Historically, great movements and societal acceptance were results of bridging communities together. In bridging people together who otherwise are not from the same "side."

Women's Suffrage entailed strong women fighting for women's equality, but it took a male-dominated government to put it into law. Holocaust remembrance is not exclusive to the Jewish community, but also the non-Jewish community as well. Autism awareness, more recently, found success by having a Sesame Street character with Autism to unite children with and without autism.

You should see where I'm getting at. Awareness is achieved when we unite the divided and acknowledge one common goal.

In regards to Apraxia, we can only increase awareness and acceptance by uniting with the non-Apraxia community.

It's easy to live in an Apraxia bubble.

It's safe to stay within the bubble and talk about Apraxia with others that know Apraxia.

But that doesn't increase awareness.

It's useless energy; why spread awareness to those who already know about the disorder?

We need to expand the Apraxia bubble to parents who aren't affected by it, to teachers who know nothing about it, and to speech professionals who are unaware. The rewards in connecting the Apraxia community to the non-Apraxia community are incredible and slowly, but surely it CAN be done.

I recently held a restaurant fundraiser at a local Buffalo Wild Wings to raise money for CASANA and Apraxia Awareness.  I was amazed seeing various members of both the non-Apraxia and Apraxia community supporting the fundraiser.

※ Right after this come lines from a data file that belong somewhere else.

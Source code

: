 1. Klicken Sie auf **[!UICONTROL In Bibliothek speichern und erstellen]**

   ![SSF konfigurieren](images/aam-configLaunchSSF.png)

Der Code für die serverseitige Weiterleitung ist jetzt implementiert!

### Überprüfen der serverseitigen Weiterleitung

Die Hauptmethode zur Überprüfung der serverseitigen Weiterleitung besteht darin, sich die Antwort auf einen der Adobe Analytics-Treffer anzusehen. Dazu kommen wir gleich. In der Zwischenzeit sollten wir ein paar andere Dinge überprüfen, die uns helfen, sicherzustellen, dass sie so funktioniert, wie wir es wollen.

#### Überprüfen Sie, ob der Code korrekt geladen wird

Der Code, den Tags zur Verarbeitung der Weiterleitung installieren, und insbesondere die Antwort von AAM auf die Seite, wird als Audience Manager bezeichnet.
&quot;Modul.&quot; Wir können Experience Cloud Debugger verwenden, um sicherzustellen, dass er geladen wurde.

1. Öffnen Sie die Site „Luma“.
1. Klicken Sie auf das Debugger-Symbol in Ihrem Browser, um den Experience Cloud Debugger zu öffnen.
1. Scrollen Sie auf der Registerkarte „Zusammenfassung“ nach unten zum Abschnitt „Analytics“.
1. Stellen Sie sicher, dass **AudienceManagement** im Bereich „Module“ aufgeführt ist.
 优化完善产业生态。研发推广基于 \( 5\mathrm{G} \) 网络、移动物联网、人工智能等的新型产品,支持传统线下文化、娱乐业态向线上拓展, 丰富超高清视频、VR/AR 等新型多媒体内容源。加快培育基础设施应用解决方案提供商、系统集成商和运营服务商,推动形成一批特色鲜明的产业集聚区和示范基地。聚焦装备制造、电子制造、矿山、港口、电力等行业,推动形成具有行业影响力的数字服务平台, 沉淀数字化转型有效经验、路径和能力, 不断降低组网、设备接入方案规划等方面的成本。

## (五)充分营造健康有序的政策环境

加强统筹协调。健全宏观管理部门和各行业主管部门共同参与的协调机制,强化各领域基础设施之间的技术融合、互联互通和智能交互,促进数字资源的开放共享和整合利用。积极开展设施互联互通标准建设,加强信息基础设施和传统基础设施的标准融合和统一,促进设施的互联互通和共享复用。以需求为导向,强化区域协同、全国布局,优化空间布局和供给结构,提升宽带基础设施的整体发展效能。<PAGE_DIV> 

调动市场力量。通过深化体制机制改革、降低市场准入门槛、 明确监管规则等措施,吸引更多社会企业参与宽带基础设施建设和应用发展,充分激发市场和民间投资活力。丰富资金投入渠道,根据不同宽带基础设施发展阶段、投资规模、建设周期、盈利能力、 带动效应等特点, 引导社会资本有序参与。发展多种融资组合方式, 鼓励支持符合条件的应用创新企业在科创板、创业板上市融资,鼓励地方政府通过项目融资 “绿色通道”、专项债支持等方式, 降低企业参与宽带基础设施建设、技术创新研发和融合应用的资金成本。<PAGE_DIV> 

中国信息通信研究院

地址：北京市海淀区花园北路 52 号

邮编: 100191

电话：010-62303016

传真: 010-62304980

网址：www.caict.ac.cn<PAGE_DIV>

My friends and family came, but so did those with children diagnosed with Apraxia. I met two young children diagnosed, Brayden and Emma, who were quite lovely! Brayden is a Batman fan and Emma gave the sweetest waves. More importantly, in talking to the children and their families, my own close family and friends witnessed these interactions and my reactions along the lines of, "You won't believe where they go to speech therapy," or, "They are so close to an Apraxia diagnosis, why does it have to be that difficult?!"

They were able to hear me, see me and these children diagnosed with their families. At this sight, the  words, "Apraxia" and "CASANA" weren't just words to them. The words had meaning, they came to life. Others in the non-Apraxia community were getting a glimpse of the Apraxia community and associating the words themselves to the actual people affected.

\This is where awareness begins. When the two communities can see eye-to-eye. Who would have thought it would happen over boneless wings?

It's a small step, but a meaningful step. It's a step when we work one person at a time and we inform them of Apraxia. We show them our community, we show them why it's important, and we show them that we want them to fight with us. If the non-Apraxia and Apraxia community unite completely, we can have teachers acknowledge the disorder and better educate their students diagnosed. When we all unite, insurance companies will have no choice but to cover more speech therapy just simply due to increased demand. When we all unite, we won't be categorized as "Apraxia" and "Non-Apraxia," perhaps we can ALL be "Apraxia Advocates" whether or not one is personally affected by the disorder.

Apraxia Awareness Day is on Sunday, May 14th. Maybe that day we can all be known as "Apraxia Advocates" regardless of Apraxia's personal impact on our lives.